▸ **Action item**
Tally the lines below that contain "indicatorDrawable". The number is the whole answer.
Segment Start: Records shown
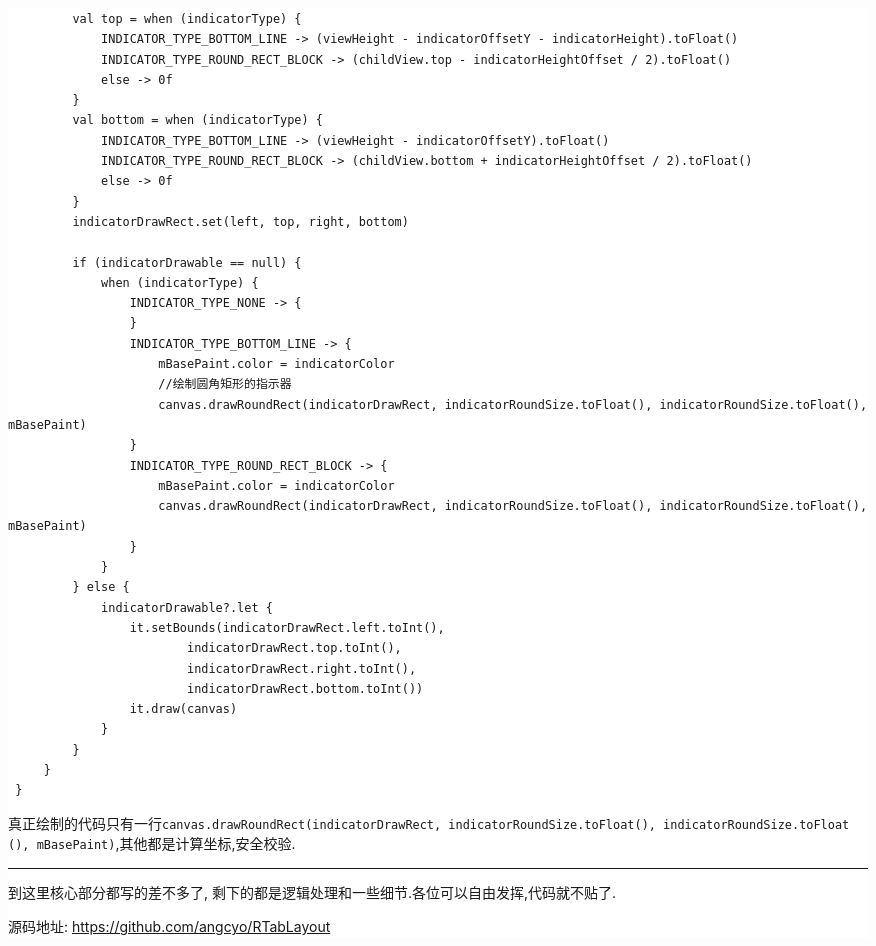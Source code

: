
 ```
         val top = when (indicatorType) {
             INDICATOR_TYPE_BOTTOM_LINE -> (viewHeight - indicatorOffsetY - indicatorHeight).toFloat()
             INDICATOR_TYPE_ROUND_RECT_BLOCK -> (childView.top - indicatorHeightOffset / 2).toFloat()
             else -> 0f
         }
         val bottom = when (indicatorType) {
             INDICATOR_TYPE_BOTTOM_LINE -> (viewHeight - indicatorOffsetY).toFloat()
             INDICATOR_TYPE_ROUND_RECT_BLOCK -> (childView.bottom + indicatorHeightOffset / 2).toFloat()
             else -> 0f
         }
         indicatorDrawRect.set(left, top, right, bottom)

         if (indicatorDrawable == null) {
             when (indicatorType) {
                 INDICATOR_TYPE_NONE -> {
                 }
                 INDICATOR_TYPE_BOTTOM_LINE -> {
                     mBasePaint.color = indicatorColor
                     //绘制圆角矩形的指示器
                     canvas.drawRoundRect(indicatorDrawRect, indicatorRoundSize.toFloat(), indicatorRoundSize.toFloat(), mBasePaint)
                 }
                 INDICATOR_TYPE_ROUND_RECT_BLOCK -> {
                     mBasePaint.color = indicatorColor
                     canvas.drawRoundRect(indicatorDrawRect, indicatorRoundSize.toFloat(), indicatorRoundSize.toFloat(), mBasePaint)
                 }
             }
         } else {
             indicatorDrawable?.let {
                 it.setBounds(indicatorDrawRect.left.toInt(),
                         indicatorDrawRect.top.toInt(),
                         indicatorDrawRect.right.toInt(),
                         indicatorDrawRect.bottom.toInt())
                 it.draw(canvas)
             }
         }
     }
 }
```

真正绘制的代码只有一行`canvas.drawRoundRect(indicatorDrawRect, indicatorRoundSize.toFloat(), indicatorRoundSize.toFloat(), mBasePaint)`,其他都是计算坐标,安全校验.

---
到这里核心部分都写的差不多了, 剩下的都是逻辑处理和一些细节.各位可以自由发挥,代码就不贴了.

源码地址: https://github.com/angcyo/RTabLayout
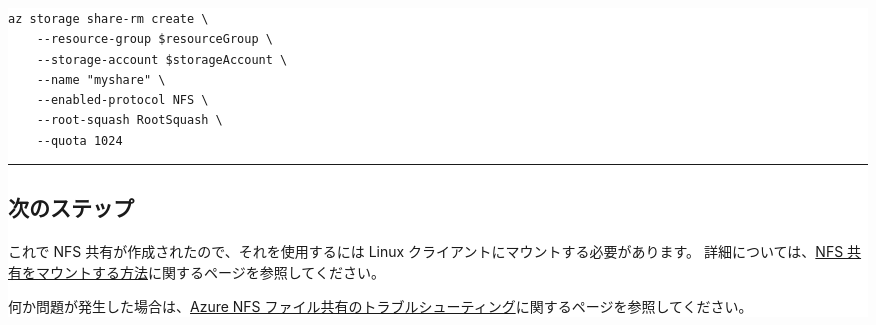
 ```azurecli-interactive
az storage share-rm create \
    --resource-group $resourceGroup \
    --storage-account $storageAccount \
    --name "myshare" \
    --enabled-protocol NFS \
    --root-squash RootSquash \
    --quota 1024
```
---

## <a name="next-steps"></a>次のステップ
これで NFS 共有が作成されたので、それを使用するには Linux クライアントにマウントする必要があります。 詳細については、[NFS 共有をマウントする方法](storage-files-how-to-mount-nfs-shares.md)に関するページを参照してください。

何か問題が発生した場合は、[Azure NFS ファイル共有のトラブルシューティング](storage-troubleshooting-files-nfs.md)に関するページを参照してください。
Segment End: Records shown
▸ **Answer below**
2